Так мы и беседовали с ней – я, сидя на тротуаре и глядя на нее снизу вверх, она, продолжая склоняться надо мной, будто не до конца веря, что помощь мне больше не нужна.
…Если вы когда-нибудь решите пересечь Невский проспект, знайте, что я это уже сделал.
Мой папа – гей
Меня зовут Аркадий, мне десять лет.
Я живу с папой и бабушкой. Мамы у меня нет. Она умерла. Родила меня и умерла. Поэтому я совсем ее не помню. Но у меня есть бабушка и дедушка – ее мама и папа, которые меня любят. Папина мама меня тоже любит и зовет Кашенька. Я ненавижу мое имя с тех пор еще, когда девчонки в садике дразнили меня «Аркашка-какашка». Но теперь мне все равно, потому что я сижу за столом и делаю вид, что делаю уроки, а на самом деле думаю про письмо, которое хочу написать, перед тем как заболею и умру. Потому что мой папа – гей. Что такое гей, я узнал вчера.

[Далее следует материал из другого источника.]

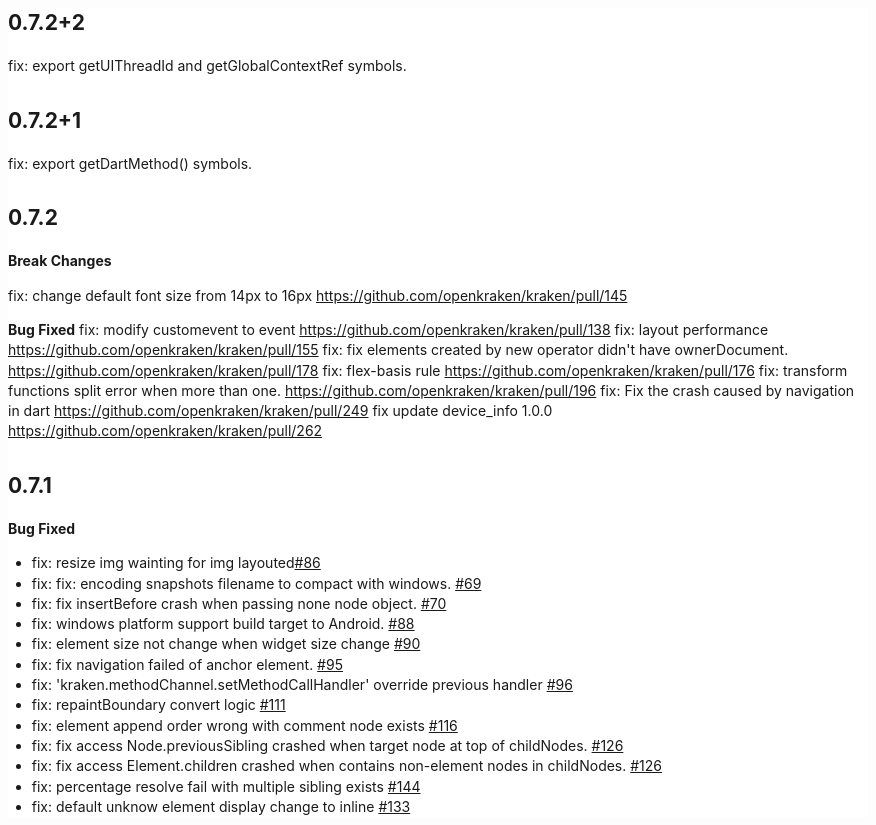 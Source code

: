 ## 0.7.2+2

fix: export getUIThreadId and getGlobalContextRef symbols.

## 0.7.2+1

fix: export getDartMethod() symbols.

## 0.7.2

**Break Changes**

fix: change default font size from 14px to 16px https://github.com/openkraken/kraken/pull/145

**Bug Fixed**
fix: modify customevent to event https://github.com/openkraken/kraken/pull/138
fix: layout performance  https://github.com/openkraken/kraken/pull/155
fix: fix elements created by new operator didn't have ownerDocument. https://github.com/openkraken/kraken/pull/178
fix: flex-basis rule https://github.com/openkraken/kraken/pull/176
fix: transform functions split error when more than one.  https://github.com/openkraken/kraken/pull/196
fix: Fix the crash caused by navigation in dart https://github.com/openkraken/kraken/pull/249
fix update device_info 1.0.0  https://github.com/openkraken/kraken/pull/262

## 0.7.1

**Bug Fixed**

- fix: resize img wainting for img layouted[#86](https://github.com/openkraken/kraken/pull/86)
- fix: fix: encoding snapshots filename to compact with windows. [#69](https://github.com/openkraken/kraken/pull/69)
- fix: fix insertBefore crash when passing none node object. [#70](https://github.com/openkraken/kraken/pull/70)
- fix: windows platform support build target to Android. [#88](https://github.com/openkraken/kraken/pull/88)
- fix: element size not change when widget size change [#90](https://github.com/openkraken/kraken/pull/90)
- fix: fix navigation failed of anchor element. [#95](https://github.com/openkraken/kraken/pull/95)
- fix: 'kraken.methodChannel.setMethodCallHandler' override previous handler [#96](https://github.com/openkraken/kraken/pull/96)
- fix: repaintBoundary convert logic [#111](https://github.com/openkraken/kraken/pull/111)
- fix: element append order wrong with comment node exists [#116](https://github.com/openkraken/kraken/pull/116)
- fix: fix access Node.previousSibling crashed when target node at top of childNodes. [#126](https://github.com/openkraken/kraken/pull/126)
- fix: fix access Element.children crashed when contains non-element nodes in childNodes. [#126](https://github.com/openkraken/kraken/pull/126)
- fix: percentage resolve fail with multiple sibling exists [#144](https://github.com/openkraken/kraken/pull/144)
- fix: default unknow element display change to inline [#133](https://github.com/openkraken/kraken/pull/133)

…Мы с моим другом Антохой шли из школы, а когда пришли во двор нашего дома, то услышали свист. Мы оглянулись и увидели под баскетбольным щитом наших пацанов. Они махали нам руками, и мы подошли. Там был Тимоха Климов, старше нас на год, Витька Смирнов и Данила Шестов – старше на два года, и Леха Бутузов – на три года. Конечно, в нашем доме есть еще другие пацаны, но сейчас были только эти. Мы подошли и протянули руки, чтобы поздороваться. С Антохой пацаны поздоровались, а со мной – нет. Я протягивал им руку, а они свои отводили, как будто она у меня была заразная. Тимоха и Витька на меня не глядели, а Леха с Данилой глядели и улыбались.
- Вы чего?.. – спросил я.
- А ничего! – сказал Леха.
- Вы чего? Чего я такого сделал? – снова спросил я, а сам стал прикидывать, почему они не здороваются.
Они переглянулись и засмеялись. Леха и Данила засмеялись в наглую, а Тимоха с Витькой – так, не очень.

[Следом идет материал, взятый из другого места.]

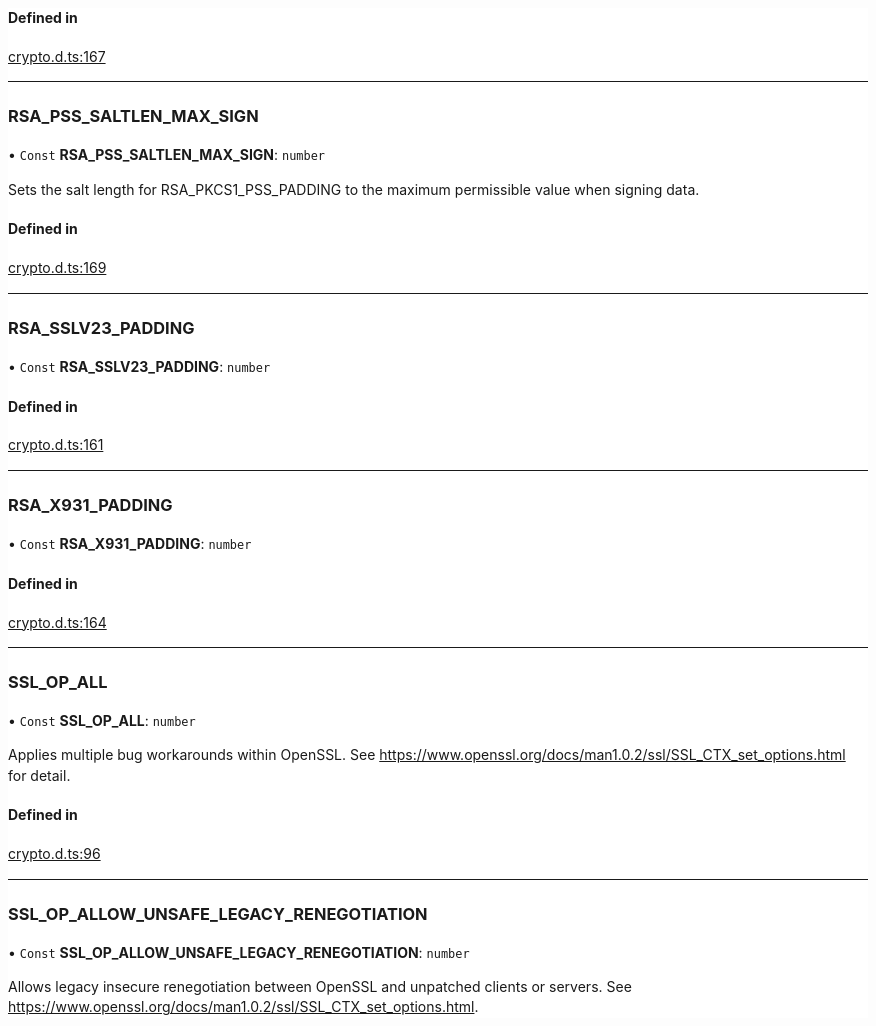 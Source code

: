 #### Defined in

[crypto.d.ts:167](https://github.com/valgaze/bun-types/blob/6f8dbf8/crypto.d.ts#L167)

___

### RSA\_PSS\_SALTLEN\_MAX\_SIGN

• `Const` **RSA\_PSS\_SALTLEN\_MAX\_SIGN**: `number`

Sets the salt length for RSA_PKCS1_PSS_PADDING to the maximum permissible value when signing data.

#### Defined in

[crypto.d.ts:169](https://github.com/valgaze/bun-types/blob/6f8dbf8/crypto.d.ts#L169)

___

### RSA\_SSLV23\_PADDING

• `Const` **RSA\_SSLV23\_PADDING**: `number`

#### Defined in

[crypto.d.ts:161](https://github.com/valgaze/bun-types/blob/6f8dbf8/crypto.d.ts#L161)

___

### RSA\_X931\_PADDING

• `Const` **RSA\_X931\_PADDING**: `number`

#### Defined in

[crypto.d.ts:164](https://github.com/valgaze/bun-types/blob/6f8dbf8/crypto.d.ts#L164)

___

### SSL\_OP\_ALL

• `Const` **SSL\_OP\_ALL**: `number`

Applies multiple bug workarounds within OpenSSL. See https://www.openssl.org/docs/man1.0.2/ssl/SSL_CTX_set_options.html for detail.

#### Defined in

[crypto.d.ts:96](https://github.com/valgaze/bun-types/blob/6f8dbf8/crypto.d.ts#L96)

___

### SSL\_OP\_ALLOW\_UNSAFE\_LEGACY\_RENEGOTIATION

• `Const` **SSL\_OP\_ALLOW\_UNSAFE\_LEGACY\_RENEGOTIATION**: `number`

Allows legacy insecure renegotiation between OpenSSL and unpatched clients or servers. See https://www.openssl.org/docs/man1.0.2/ssl/SSL_CTX_set_options.html.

- Ну, вы чего?.. – заорал я.
- Сказать? – спросил Леха пацанов и подмигнул им.
- Скажи! – радостно отозвался Данила.
- Ну, короче, твой отец – гомик! – не долго думая, сказал Леха, и остальные, кроме Антохи, уставились на меня, как на какую-то гадюку.
- Что, что-о? – спросил я.
- Что слышал! Гомик! – повторил Леха.
Мы с Антохой переглянулись.
- А-а… что такое гомик? – спросил я Леху.

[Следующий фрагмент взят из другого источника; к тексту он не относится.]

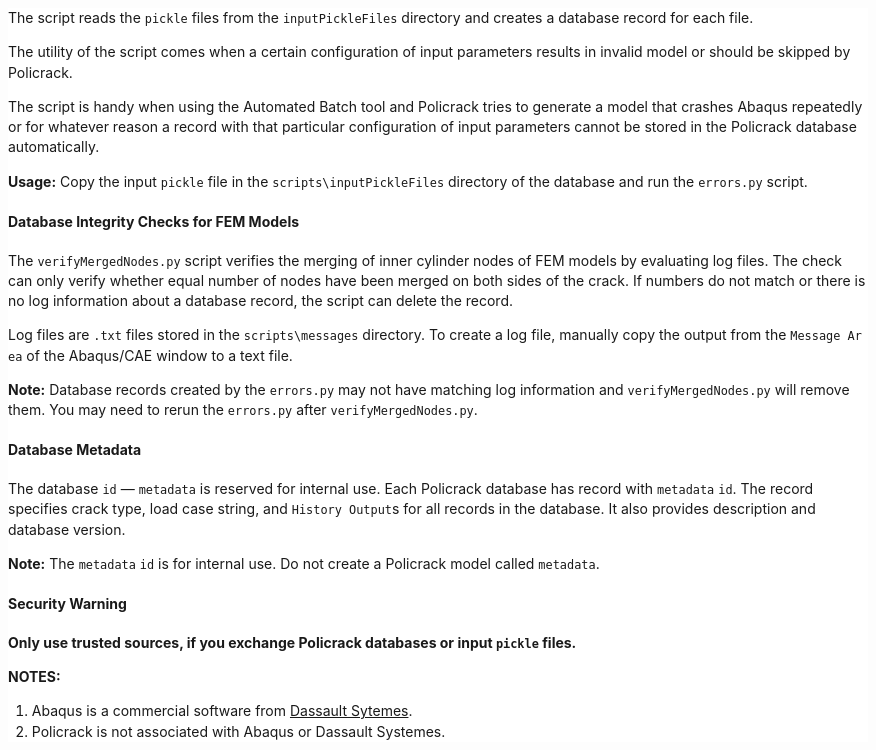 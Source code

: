The script reads the `pickle` files from the `inputPickleFiles` directory and creates a database record for each file.

The utility of the script comes when a certain configuration of input parameters results in invalid model or should be skipped by Policrack.

The script is handy when using the Automated Batch tool and Policrack tries to generate a model that crashes Abaqus repeatedly or for whatever reason a record with that particular configuration of input parameters cannot be stored in the Policrack database automatically.

**Usage:** Copy the input `pickle` file in the `scripts\inputPickleFiles` directory of the database and run the `errors.py` script.


#### Database Integrity Checks for FEM Models
The `verifyMergedNodes.py` script verifies the merging of inner cylinder nodes of FEM models by evaluating log files. The check can only verify whether equal number of nodes have been merged on both sides of the crack. If numbers do not match or there is no log information about a database record, the script can delete the record.

Log files are `.txt` files stored in the `scripts\messages` directory. To create a log file, manually copy the output from the `Message Area` of the Abaqus/CAE window to a text file.

**Note:** Database records created by the `errors.py` may not have matching log information and `verifyMergedNodes.py` will remove them. You may need to rerun the `errors.py` after `verifyMergedNodes.py`.


#### Database Metadata
The database `id` &mdash; `metadata` is reserved for internal use. Each Policrack database has record with `metadata` `id`.
The record specifies crack type, load case string, and `History Output`s for all records in the database.
It also provides description and database version.

**Note:** The `metadata` `id` is for internal use. Do not create a Policrack model called `metadata`.


#### Security Warning

**Only use trusted sources, if you exchange Policrack databases or input `pickle` files.**



**NOTES:**
1. Abaqus is a commercial software from [Dassault Sytemes](https://www,3ds.com).
2. Policrack is not associated with Abaqus or Dassault Systemes.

- Ну, пидор по-нашему! – расплылся Леха, и все остальные, кроме Антохи, попрятали руки в карманы и прищурились.
Не было у нас оскорбления страшнее, чем это. А тут такое про отца.
- Сссам ты пидор! - сбросил я рюкзак и, не помня себя от злости, бросился на Леху.
Леха заехал мне навстречу в плечо, и я упал. Потом вскочил, чтобы снова кинуться, но со спины меня обхватил Данила и держал, не давая ходу. Леха вытянул кулак, уперся мне в грудь и сказал:
- Че ты дергаешься, Аркаха? Че ты дергаешься? Ведь ты же не виноват, что твой отец гомик!
- Сссам ты гомик! – заорал я ему в лицо.
- Ты думаешь, я гоню? – сказал Леха, - Ничего я не гоню! Я сам вчера вечером видел!
- Чего ты видел? – крикнул я, не представляя, чего такого этот дурак Леха мог видеть.
- Я видел, как твой отец шел вчера вечером под ручку с каким-то парнем, а на остановке его поцеловал! Они думали, что никто их не видел, а я видел! – сказал Леха и сделал страшные глаза.
Я молчал и смотрел на Леху. Данила ослабил руки, но не отпустил.
- Ну и что? – спросил я, не понимая, что здесь такого. - Он и меня целует на прощанье! А твой отец тебя что, не целует разве на прощанье?
- Дурак ты, Аркаха! Ты же маленький, а тот большой был парень, ростом с твоего отца! И притом в губы! Так только гомики делают!
- Ты все врешь! – крикнул я. - Врешь ты все!
Данила ухватил меня покрепче.
- Да мне и так про него говорили, а тут я сам увидел! Прикинь! – презрительно процедил Леха.
- Кто говорил? – рванулся я к нему, но тут неожиданно понял, про кого он говорит.
- Ты урод, Леха! Это дядя Миша, наверное, был! Мой папа музыкант, и они с ним репетировали, а потом он его пошел провожать! Он всегда так делает!